Extract, from the records beneath this instruction, each line that contains the word "Sales".

------------

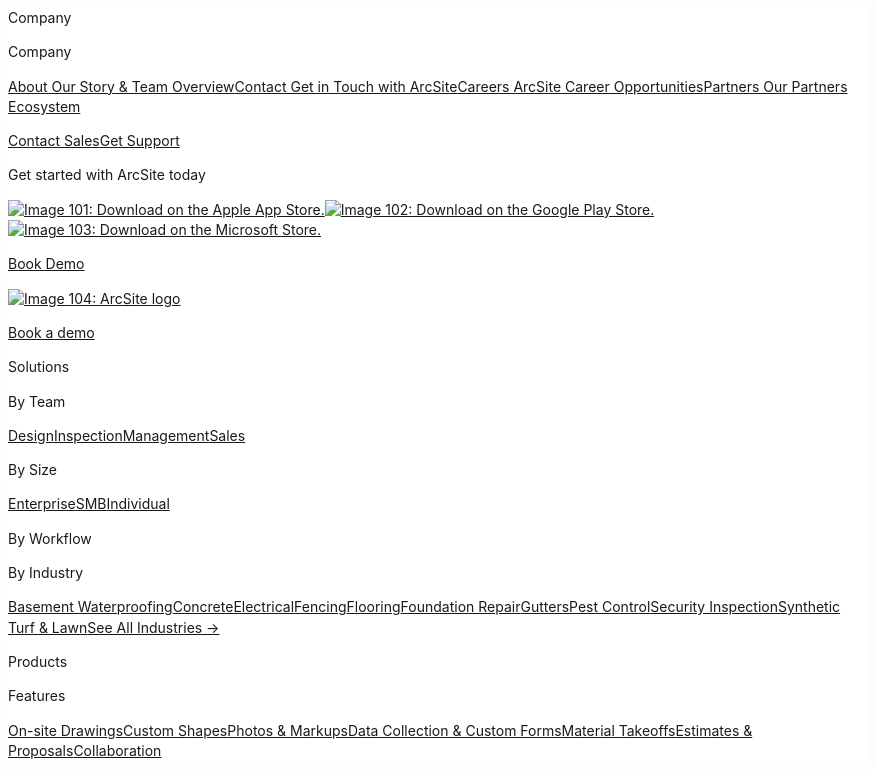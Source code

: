 Company

Company

[About Our Story & Team Overview](https://www.arcsite.com/about)[Contact Get in Touch with ArcSite](https://www.arcsite.com/contact)[Careers ArcSite Career Opportunities](https://apply.workable.com/arcsite/?lng=en)[Partners Our Partners Ecosystem](https://www.arcsite.com/partners)

[Contact Sales](https://www.arcsite.com/book-demo)[Get Support](https://support.arcsite.com/en/)

Get started with ArcSite today

[![Image 101: Download on the Apple App Store.](https://cdn.prod.website-files.com/65ba5ae85ed7a1a3bf8729f0/65ba5ae85ed7a1a3bf872a5d_ArcSite%20Apple%201.svg)](https://apps.apple.com/us/app/arcsite-floor-plans-and-cad/id986274256)[![Image 102: Download on the Google Play Store.](https://cdn.prod.website-files.com/65ba5ae85ed7a1a3bf8729f0/65ba5ae85ed7a1a3bf872a5e_ArcSite%20Google%20Play.svg)](https://play.google.com/store/apps/details?id=com.arcsite.app.android&hl=en_US&gl=US)[![Image 103: Download on the Microsoft Store.](https://cdn.prod.website-files.com/65ba5ae85ed7a1a3bf8729f0/65ba5ae85ed7a1a3bf872a5f_ArcSite%20Windows.svg)](https://apps.microsoft.com/store/detail/arcsite/9N9HM6J715VP?hl=en-ai&gl=ai)

[Book Demo](https://www.arcsite.com/book-demo)

[![Image 104: ArcSite logo](https://cdn.prod.website-files.com/65ba5ae85ed7a1a3bf8729f0/65ba5ae85ed7a1a3bf872a7c_ArcSite-Logo-Black.svg)](https://www.arcsite.com/)

[Book a demo](https://www.arcsite.com/book-demo)

Solutions

By Team

[Design](https://www.arcsite.com/by-team/design)[Inspection](https://www.arcsite.com/by-team/inspection)[Management](https://www.arcsite.com/by-team/management)[Sales](https://www.arcsite.com/by-team/sales)

By Size

[Enterprise](https://www.arcsite.com/by-size/enterprise)[SMB](https://www.arcsite.com/by-size/smb)[Individual](https://www.arcsite.com/by-size/individual)

By Workflow

By Industry

[Basement Waterproofing](https://www.arcsite.com/industries/basement-waterproofing)[Concrete](https://www.arcsite.com/industries/concrete)[Electrical](https://www.arcsite.com/industries/electrical)[Fencing](https://www.arcsite.com/industries/fencing)[Flooring](https://www.arcsite.com/industries/flooring)[Foundation Repair](https://www.arcsite.com/industries/foundation-repair)[Gutters](https://www.arcsite.com/industries/gutters)[Pest Control](https://www.arcsite.com/industries/pest-control)[Security Inspection](https://www.arcsite.com/industries/security-inspection)[Synthetic Turf & Lawn](https://www.arcsite.com/industries/turf)[See All Industries →](https://www.arcsite.com/industry/specialty-contractors)

Products

Features

[On-site Drawings](https://www.arcsite.com/features/drawing)[Custom Shapes](https://www.arcsite.com/features/shapes)[Photos & Markups](https://www.arcsite.com/features/photos)[Data Collection & Custom Forms](https://www.arcsite.com/features/data-collection-custom-forms)[Material Takeoffs](https://www.arcsite.com/features/takeoff-material-calculations)[Estimates & Proposals](https://www.arcsite.com/features/estimates-and-proposals)[Collaboration](https://www.arcsite.com/features/collaboration)
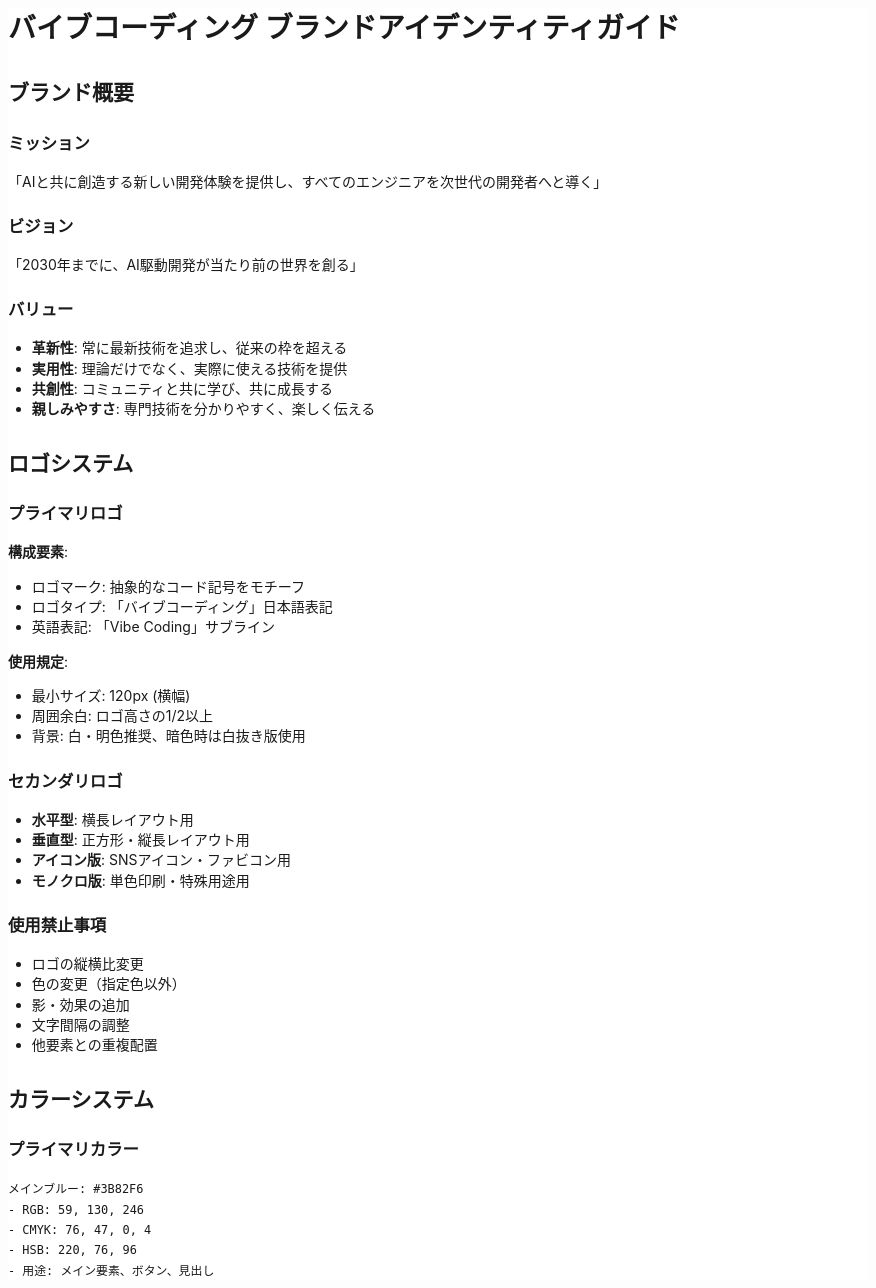 # バイブコーディング ブランドアイデンティティガイド

## ブランド概要

### ミッション
「AIと共に創造する新しい開発体験を提供し、すべてのエンジニアを次世代の開発者へと導く」

### ビジョン
「2030年までに、AI駆動開発が当たり前の世界を創る」

### バリュー
- **革新性**: 常に最新技術を追求し、従来の枠を超える
- **実用性**: 理論だけでなく、実際に使える技術を提供
- **共創性**: コミュニティと共に学び、共に成長する
- **親しみやすさ**: 専門技術を分かりやすく、楽しく伝える

## ロゴシステム

### プライマリロゴ
**構成要素**:
- ロゴマーク: 抽象的なコード記号をモチーフ
- ロゴタイプ: 「バイブコーディング」日本語表記
- 英語表記: 「Vibe Coding」サブライン

**使用規定**:
- 最小サイズ: 120px (横幅)
- 周囲余白: ロゴ高さの1/2以上
- 背景: 白・明色推奨、暗色時は白抜き版使用

### セカンダリロゴ
- **水平型**: 横長レイアウト用
- **垂直型**: 正方形・縦長レイアウト用  
- **アイコン版**: SNSアイコン・ファビコン用
- **モノクロ版**: 単色印刷・特殊用途用

### 使用禁止事項
- ロゴの縦横比変更
- 色の変更（指定色以外）
- 影・効果の追加
- 文字間隔の調整
- 他要素との重複配置

## カラーシステム

### プライマリカラー
```
メインブルー: #3B82F6
- RGB: 59, 130, 246
- CMYK: 76, 47, 0, 4
- HSB: 220, 76, 96
- 用途: メイン要素、ボタン、見出し
```
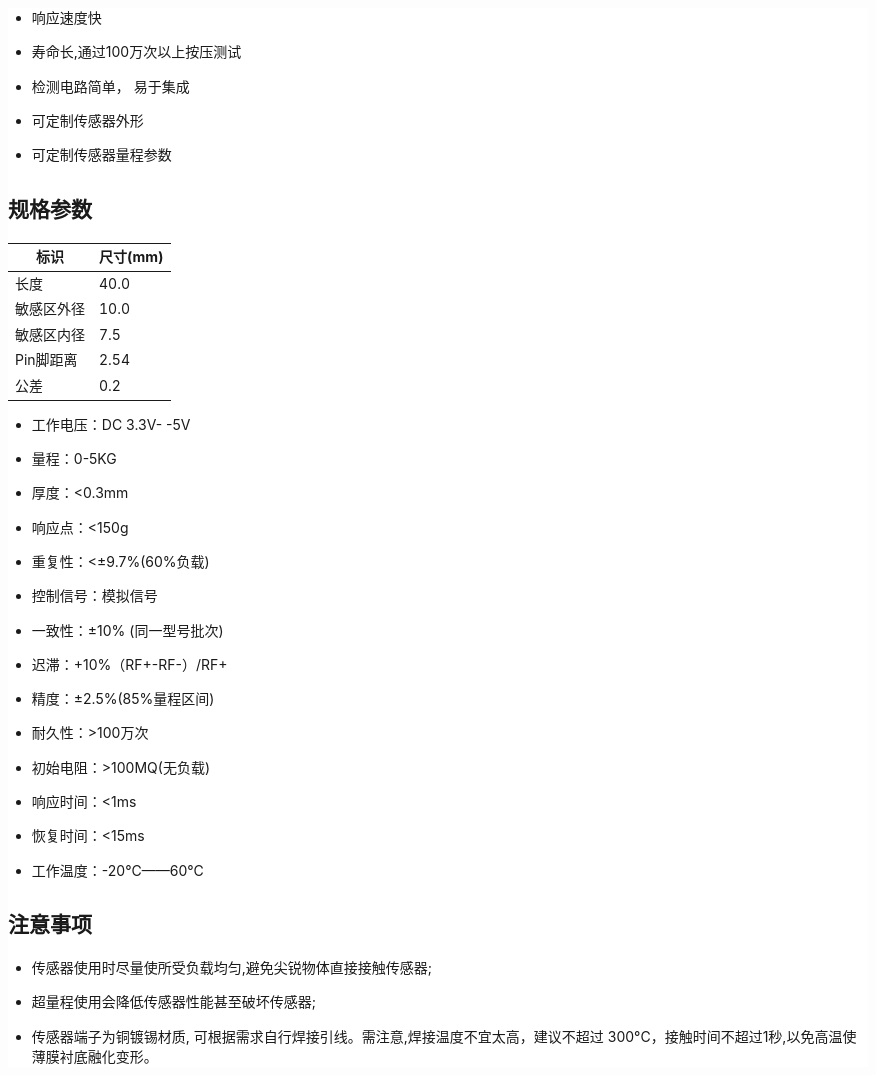 + 响应速度快

+ 寿命长,通过100万次以上按压测试

+ 检测电路简单， 易于集成

+ 可定制传感器外形

+ 可定制传感器量程参数

## 规格参数

|标识|尺寸(mm)|
|--|--|
|长度|40.0|
|敏感区外径|10.0|
|敏感区内径|7.5|
|Pin脚距离|2.54|
|公差|0.2|

+ 工作电压：DC 3.3V- -5V

+ 量程：0-5KG

+ 厚度：<0.3mm

+ 响应点：<150g

+ 重复性：<±9.7%(60%负载)

+ 控制信号：模拟信号

+ 一致性：±10% (同一型号批次)

+ 迟滞：+10%（RF+-RF-）/RF+

+ 精度：±2.5%(85%量程区间) 

+ 耐久性：>100万次

+ 初始电阻：>100MQ(无负载)

+ 响应时间：<1ms

+ 恢复时间：<15ms

+ 工作温度：-20°C——60°C

## 注意事项

+ 传感器使用时尽量使所受负载均匀,避免尖锐物体直接接触传感器;

+ 超量程使用会降低传感器性能甚至破坏传感器;

+ 传感器端子为铜镀锡材质, 可根据需求自行焊接引线。需注意,焊接温度不宜太高，建议不超过
300°C，接触时间不超过1秒,以免高温使薄膜衬底融化变形。
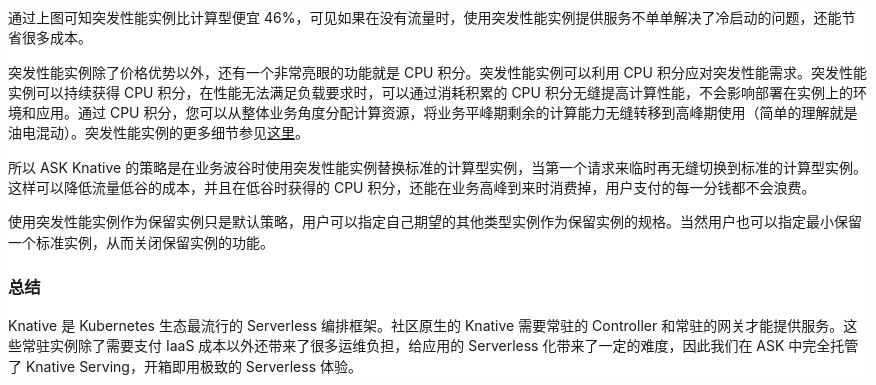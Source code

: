通过上图可知突发性能实例比计算型便宜 46%，可见如果在没有流量时，使用突发性能实例提供服务不单单解决了冷启动的问题，还能节省很多成本。

突发性能实例除了价格优势以外，还有一个非常亮眼的功能就是 CPU 积分。突发性能实例可以利用 CPU 积分应对突发性能需求。突发性能实例可以持续获得 CPU 积分，在性能无法满足负载要求时，可以通过消耗积累的 CPU 积分无缝提高计算性能，不会影响部署在实例上的环境和应用。通过 CPU 积分，您可以从整体业务角度分配计算资源，将业务平峰期剩余的计算能力无缝转移到高峰期使用（简单的理解就是油电混动）。突发性能实例的更多细节参见[这里](https://help.aliyun.com/document_detail/59977.html)。

所以 ASK Knative 的策略是在业务波谷时使用突发性能实例替换标准的计算型实例，当第一个请求来临时再无缝切换到标准的计算型实例。这样可以降低流量低谷的成本，并且在低谷时获得的 CPU 积分，还能在业务高峰到来时消费掉，用户支付的每一分钱都不会浪费。

使用突发性能实例作为保留实例只是默认策略，用户可以指定自己期望的其他类型实例作为保留实例的规格。当然用户也可以指定最小保留一个标准实例，从而关闭保留实例的功能。

### 总结

Knative 是 Kubernetes 生态最流行的 Serverless 编排框架。社区原生的 Knative 需要常驻的 Controller 和常驻的网关才能提供服务。这些常驻实例除了需要支付 IaaS 成本以外还带来了很多运维负担，给应用的 Serverless 化带来了一定的难度，因此我们在 ASK 中完全托管了 Knative Serving，开箱即用极致的 Serverless 体验。
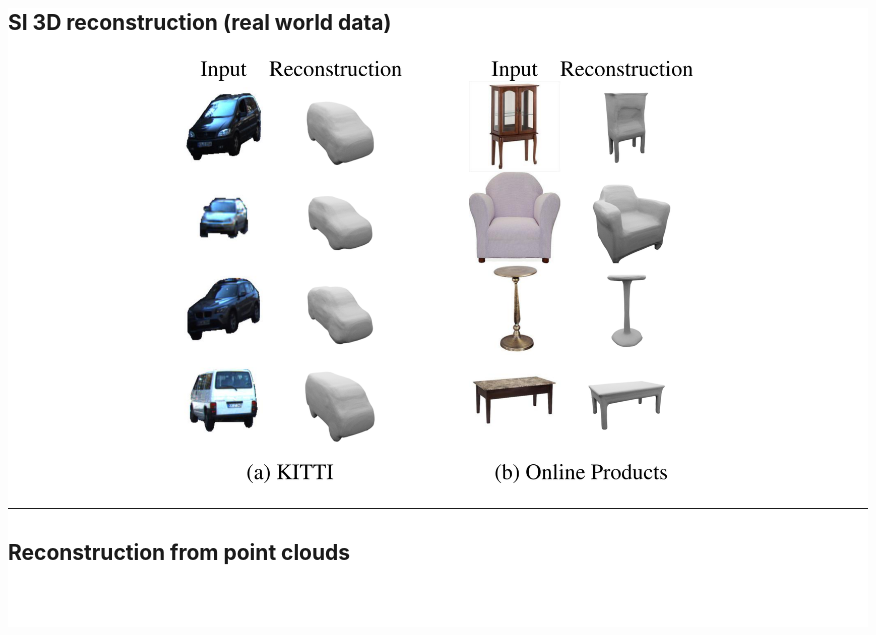 
## SI 3D reconstruction (real world data)

<center>
<img src="img/sir_real.png" style="width:60%">
</center>

---

## Reconstruction from point clouds

<center>
<br><br>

------------

Answer section ->
[Contact Sales](https://www.arcsite.com/book-demo)[Get Support](https://support.arcsite.com/en/)
[Design](https://www.arcsite.com/by-team/design)[Inspection](https://www.arcsite.com/by-team/inspection)[Management](https://www.arcsite.com/by-team/management)[Sales](https://www.arcsite.com/by-team/sales)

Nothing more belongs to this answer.